#DANA A Q&A model for the 2016 presidential candidates
##About ###Sources This model combines code from these other GitHub repos:
The goal is to create a program that can be used to ask questions directed at one of four presidential candidates – Donald Trump, Ben Carson, Hillary Clinton, or Bernie Sanders – and respond in a way that shares some resemblance with how the candidate would realistically respond.

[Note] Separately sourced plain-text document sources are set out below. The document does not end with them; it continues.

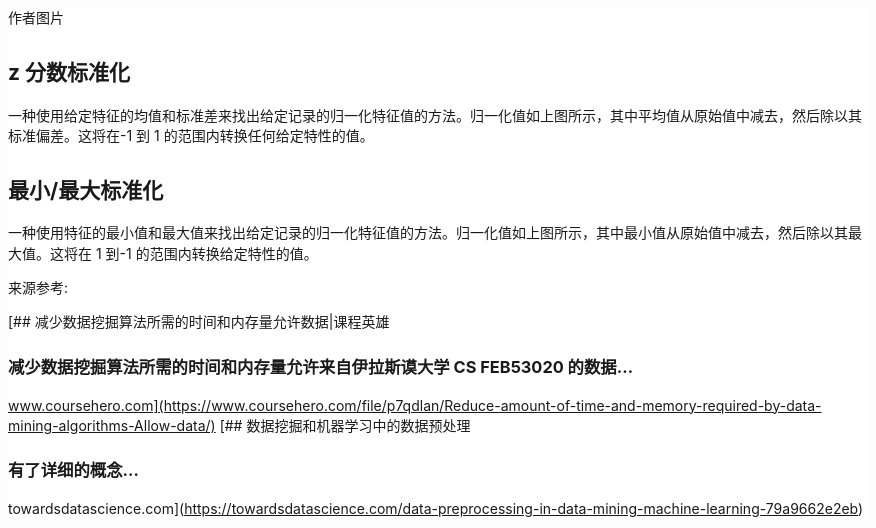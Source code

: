 作者图片

## z 分数标准化

一种使用给定特征的均值和标准差来找出给定记录的归一化特征值的方法。归一化值如上图所示，其中平均值从原始值中减去，然后除以其标准偏差。这将在-1 到 1 的范围内转换任何给定特性的值。

## 最小/最大标准化

一种使用特征的最小值和最大值来找出给定记录的归一化特征值的方法。归一化值如上图所示，其中最小值从原始值中减去，然后除以其最大值。这将在 1 到-1 的范围内转换给定特性的值。

来源参考:

[](https://www.coursehero.com/file/p7qdlan/Reduce-amount-of-time-and-memory-required-by-data-mining-algorithms-Allow-data/) [## 减少数据挖掘算法所需的时间和内存量允许数据|课程英雄

### 减少数据挖掘算法所需的时间和内存量允许来自伊拉斯谟大学 CS FEB53020 的数据…

www.coursehero.com](https://www.coursehero.com/file/p7qdlan/Reduce-amount-of-time-and-memory-required-by-data-mining-algorithms-Allow-data/) [](https://towardsdatascience.com/data-preprocessing-in-data-mining-machine-learning-79a9662e2eb) [## 数据挖掘和机器学习中的数据预处理

### 有了详细的概念…

towardsdatascience.com](https://towardsdatascience.com/data-preprocessing-in-data-mining-machine-learning-79a9662e2eb)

##Using DANA ###Install You can clone this repo or download the zip and unpack it.
###Run ####Answer
$ python answer.py candidate questions.txt
##Data ###Directory Structure Data folders should be formatted using the structure below:
/data
└── candidate
├── personality
│ └── *.txt
└── qa
└── QA.txt
###File Format
QA files should be formated with questions and answers each on separate lines and not spanning more than one line (no '\n' except between question and answer). They should also not have any unneccessary '\n' anywhere (at the end for example) as this might skew the results of data_stats
.
###To clean a file of some common non ASCII characters:
$ sed -i.bak -f clean_file file.txt
The original file will be saved as file.txt.bak. If cleaning was successful you can call
$ rm file.txt.bak
to delete the original.
If you're still encountering non-ASCII errors after running the above command, you might want to open your data file in Sublime (or some other text editor) and search for non-ASCII characters using find with the following regex:
[^\x00-\x7F]
If you find non-ASCII characters that aren't already in clean_file
feel free to add them using the format:
s/\char/\replacement/g
If you encounter
sed: RE error: illegal byte sequence
try running
$ unset LANG
###Gathering Statistics
$ data_stats /path/to/data
Will create or update a file named data_stats.txt containing:
candidate
personality files: n
word count: n
question count: n
average question length: n
average answer length: n
for each candidate in your data folder.